Judgment: This appeal of the assessee for the assessment year 1991-92 is directed against the order dated 30-12-2002, of Commissioner (Appeals), Karnal.
The dispute involved is relating to penalty under section 271(l)(c) of Rs. 1,44,852.
The relevant facts, briefly stated, are that the assessing officer in this case had made assessment under section 143(3). During the scrutiny of account, the assessing officer found that the closing stock had been valued by the assessee at lesser value than its cost. When asked to explain the reasons, it was claimed that the closing stock was of inferior quality and accordingly, the market price which was lower than the cost price was adopted for valuation of the closing stock. The explanation of the assessee was rejected by the assessing officer with reference to sales made by the assessee in the beginning of the subsequent assessment year at a higher rate than the rate adopted for valuation of the closing stock. The assessing officer worked out the difference in the closing stock at Rs. 2,64,570. The assessing officer had also made some other additions. On appeal, the learned Commissioner (Appeals) allowed relief of Rs. 4,380 and sustained addition of Rs. 2,60,190.
Penalty proceedings under section 271(l)(c) had been initiated. Though the assessee objected to the initiation of proceedings under section 271(l)(c), the assessing officer imposed penalty of Rs. 1,44,852.
The assessee is in appeal before us. The learned counsel for the assessee contended that the assessee is a manufacturer of rice and had adopted the method of valuation of closing stock at cost or market price, whichever is lower. Since the market price of the defective stock was lower than the cost, the lower value was accordingly adopted.

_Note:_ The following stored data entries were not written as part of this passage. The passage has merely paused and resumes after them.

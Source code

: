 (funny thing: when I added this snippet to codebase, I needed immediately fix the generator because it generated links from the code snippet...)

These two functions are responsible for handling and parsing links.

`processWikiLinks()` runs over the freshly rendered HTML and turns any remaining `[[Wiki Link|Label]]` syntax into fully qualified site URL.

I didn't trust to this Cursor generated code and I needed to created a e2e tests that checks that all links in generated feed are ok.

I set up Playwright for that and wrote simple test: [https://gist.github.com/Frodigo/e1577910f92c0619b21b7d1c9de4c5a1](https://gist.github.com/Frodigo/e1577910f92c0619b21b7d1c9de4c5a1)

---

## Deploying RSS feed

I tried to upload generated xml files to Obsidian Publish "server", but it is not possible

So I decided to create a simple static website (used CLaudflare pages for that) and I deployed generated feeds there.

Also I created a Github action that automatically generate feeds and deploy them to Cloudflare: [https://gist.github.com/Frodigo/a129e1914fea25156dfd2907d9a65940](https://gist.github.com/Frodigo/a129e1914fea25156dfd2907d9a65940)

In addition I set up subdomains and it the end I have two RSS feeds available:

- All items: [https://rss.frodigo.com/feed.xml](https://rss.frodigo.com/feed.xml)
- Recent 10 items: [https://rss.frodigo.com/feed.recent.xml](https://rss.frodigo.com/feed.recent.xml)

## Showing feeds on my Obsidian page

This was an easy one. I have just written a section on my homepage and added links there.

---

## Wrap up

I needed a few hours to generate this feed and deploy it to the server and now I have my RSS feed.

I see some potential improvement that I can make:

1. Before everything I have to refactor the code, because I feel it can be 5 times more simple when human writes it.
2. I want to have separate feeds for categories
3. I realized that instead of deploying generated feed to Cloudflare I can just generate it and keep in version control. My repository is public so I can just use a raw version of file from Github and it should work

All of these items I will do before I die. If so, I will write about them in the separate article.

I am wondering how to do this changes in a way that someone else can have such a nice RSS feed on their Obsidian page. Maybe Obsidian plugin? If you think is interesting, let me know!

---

The assessing officer did not accept.the claim of the assessee for want of sufficient evidence to support the claim made by the assessee. So however, there was no evidence on record to establish that the assessee had adopted lower rate for valuation of the closing stock with a view to reduce the income. The learned counsel contended that the mere fact that the addition was made by the assessing officer is not sufficient for levy of penalty under section 271(l)(c). It was contended that it is well settled law that penalty cannot be imposed solely on the ground that the addition has been sustained. According to the learned counsel, assessment proceedings and penalty proceedings are two independent proceedings and it is necessary for the revenue to refer to the circumstances, apart from the findings in the assessment order, justifying the imposition of penalty.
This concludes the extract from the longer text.